▶ _Exercise description_:
Retrieve every line of the data holding the word "Result".

Saved data entries
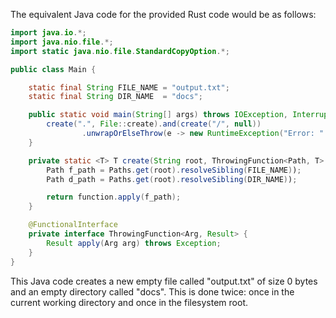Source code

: The equivalent Java code for the provided Rust code would be as follows:

```java
import java.io.*;
import java.nio.file.*;
import static java.nio.file.StandardCopyOption.*;

public class Main {

    static final String FILE_NAME = "output.txt";
    static final String DIR_NAME  = "docs";

    public static void main(String[] args) throws IOException, InterruptedException {
        create(".", File::create).and(create("/", null))
                .unwrapOrElseThrow(e -> new RuntimeException("Error: " + e.getMessage(), e)), 1);
    }

    private static <T> T create(String root, ThrowingFunction<Path, T> function) throws IOException, InterruptedException {
        Path f_path = Paths.get(root).resolveSibling(FILE_NAME));
        Path d_path = Paths.get(root).resolveSibling(DIR_NAME));

        return function.apply(f_path);
    }

    @FunctionalInterface
    private interface ThrowingFunction<Arg, Result> {
        Result apply(Arg arg) throws Exception;
    }
}
```
This Java code creates a new empty file called "output.txt" of size 0 bytes and an empty directory called "docs". This is done twice: once in the current working directory and once in the filesystem root.
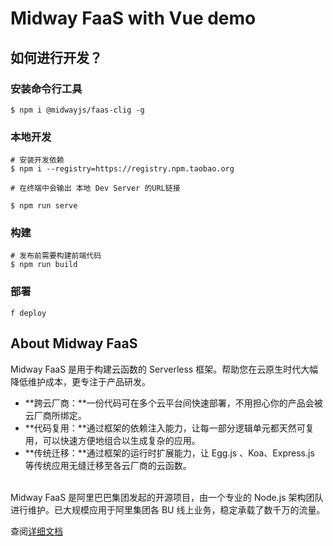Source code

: # Midway FaaS with Vue demo

## 如何进行开发？

### 安装命令行工具

```
$ npm i @midwayjs/faas-clig -g
```

### 本地开发

```shell
# 安装开发依赖
$ npm i --registry=https://registry.npm.taobao.org
```

```shell
# 在终端中会输出 本地 Dev Server 的URL链接

$ npm run serve
```

### 构建
```shell
# 发布前需要构建前端代码
$ npm run build
```

### 部署

```shell
f deploy
```


## About Midway FaaS

Midway FaaS 是用于构建云函数的 Serverless 框架。帮助您在云原生时代大幅降低维护成本，更专注于产品研发。<br />

- **跨云厂商：**一份代码可在多个云平台间快速部署，不用担心你的产品会被云厂商所绑定。
- **代码复用：**通过框架的依赖注入能力，让每一部分逻辑单元都天然可复用，可以快速方便地组合以生成复杂的应用。
- **传统迁移：**通过框架的运行时扩展能力，让 Egg.js 、Koa、Express.js 等传统应用无缝迁移至各云厂商的云函数。


<br />Midway FaaS 是阿里巴巴集团发起的开源项目，由一个专业的 Node.js 架构团队进行维护。已大规模应用于阿里集团各 BU 线上业务，稳定承载了数千万的流量。

查阅[详细文档](https://www.yuque.com/midwayjs/faas/quick_start)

▶ _Output of the exercise_:
    private interface ThrowingFunction<Arg, Result> {
        Result apply(Arg arg) throws Exception;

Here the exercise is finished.